A treading water 1-1 split is by no means great, but I continue to think that the goal for the run of four games coming out of the bye week is to stay in position such that the run of 11 home games out of 12 starting on January 30 has the potential to decide the season. Despite the fact that today’s loss could see the Canes lose ground on of the last two playoff teams (Flyers won earlier; Rangers play later), I think 1-1 does that reasonably well.

If the Hurricanes win against the Penguins on Tuesday, all will be okay coming out of the bye week.


The game itself

Unfortunately, my game preview was right on target in a bad way. I had “goaltending” as my top watch item and “the physical response in game two after the break” second. Both of those factors featured heavily in the negative outcome.

The game was another for which is is really hard to even evaluate the bigger picture because of the early and deciding deficit in net. Scott Darling was beaten on three of the first eight shots he faced which staked the Golden Knights to a big 3-0 lead and set the course for the game.

The first goal against was all too familiar. Off the rush, Joakim Nordstrom and Trevor van Riemsdyk both went to the same player. When the next two Hurricanes (Noah Hanifin and Marcus Kruger) were a bit slow returning such that a 1-on-2 quickly turned into a 2-on-2 and then suddenly a 1-on-0. No doubt, the Hurricanes defense hung Scott Darling out to dry, but on that play he needs to challenge the shot, stay square to the shooter, close up holes and make the shooter beat him into a corner. Instead, I think this goal follows that book that is out on Darling which is to consider shooting a bit early and aiming five hole. Darling has regularly been beaten this year on shots that find holes when the shooter shoots a bit early before Darling is set. If the shooter beats him into a corner, you hand this one on the defense. When it goes through Darling, he needs to be better too.

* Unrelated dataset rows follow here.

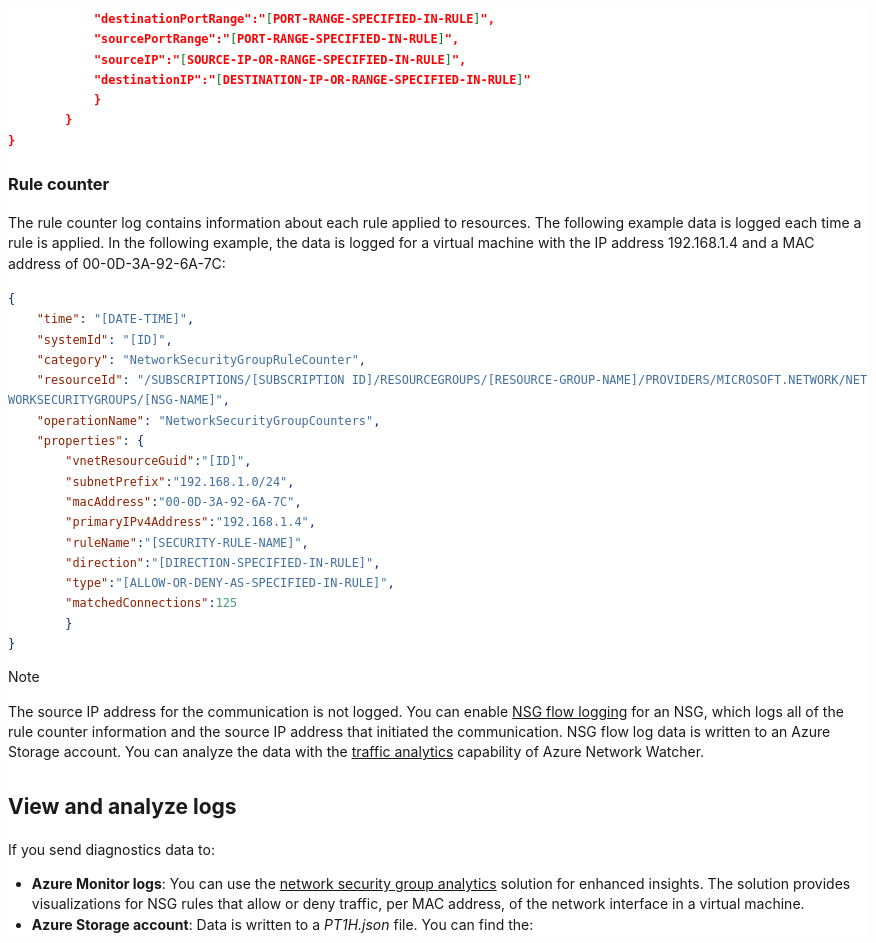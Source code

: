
 ```json
            "destinationPortRange":"[PORT-RANGE-SPECIFIED-IN-RULE]",
            "sourcePortRange":"[PORT-RANGE-SPECIFIED-IN-RULE]",
            "sourceIP":"[SOURCE-IP-OR-RANGE-SPECIFIED-IN-RULE]",
            "destinationIP":"[DESTINATION-IP-OR-RANGE-SPECIFIED-IN-RULE]"
            }
        }
}
```

### Rule counter

The rule counter log contains information about each rule applied to resources. The following example data is logged each time a rule is applied. In the following example, the data is logged for a virtual machine with the IP address 192.168.1.4 and a MAC address of 00-0D-3A-92-6A-7C:

```json
{
    "time": "[DATE-TIME]",
    "systemId": "[ID]",
    "category": "NetworkSecurityGroupRuleCounter",
    "resourceId": "/SUBSCRIPTIONS/[SUBSCRIPTION ID]/RESOURCEGROUPS/[RESOURCE-GROUP-NAME]/PROVIDERS/MICROSOFT.NETWORK/NETWORKSECURITYGROUPS/[NSG-NAME]",
    "operationName": "NetworkSecurityGroupCounters",
    "properties": {
        "vnetResourceGuid":"[ID]",
        "subnetPrefix":"192.168.1.0/24",
        "macAddress":"00-0D-3A-92-6A-7C",
        "primaryIPv4Address":"192.168.1.4",
        "ruleName":"[SECURITY-RULE-NAME]",
        "direction":"[DIRECTION-SPECIFIED-IN-RULE]",
        "type":"[ALLOW-OR-DENY-AS-SPECIFIED-IN-RULE]",
        "matchedConnections":125
        }
}
```

> [!NOTE]
> The source IP address for the communication is not logged. You can enable [NSG flow logging](../network-watcher/network-watcher-nsg-flow-logging-portal.md) for an NSG, which logs all of the rule counter information and the source IP address that initiated the communication. NSG flow log data is written to an Azure Storage account. You can analyze the data with the [traffic analytics](../network-watcher/traffic-analytics.md) capability of Azure Network Watcher.

## View and analyze logs

If you send diagnostics data to:

- **Azure Monitor logs**: You can use the [network security group analytics](/azure/azure-monitor/insights/azure-networking-analytics?toc=%2fazure%2fvirtual-network%2ftoc.json) solution for enhanced insights. The solution provides visualizations for NSG rules that allow or deny traffic, per MAC address, of the network interface in a virtual machine.
- **Azure Storage account**: Data is written to a *PT1H.json* file. You can find the:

The second goal was a power play deflection off of Jordan Staal that really gave Darling no chance. And when Darling was then beaten short side off the rush, his night became a short one with three goals allowed on only eight shots.

The game was a bit like the recent loss to the Bruins in that the goalie generated an early and sizable deficit such that it was hard to even measure the Hurricanes’ level of play.

In the first period, the Hurricanes’ power play continued its stronger play of late. An early power play mustered 3-4 good scoring chances from a bunch of offensive zone time even though it did not score. And a late power play saw a pretty feed from behind the net by Jeff Skinner find Jaccob Slavin for a quick goal. At the time, the goal was a huge one pulling the Hurricanes to within two goals at 3-1 heading into the locker room after the first period.

But at a basic level, I really think it was not to be on Sunday night. The Hurricanes seemed to fade early and generate very little for good scoring chances as the game wore on, and the Golden Knights kept opportunistically attacking offensively in transition. Two more goals on Cam Ward resulted in a lopsided 5-1 loss.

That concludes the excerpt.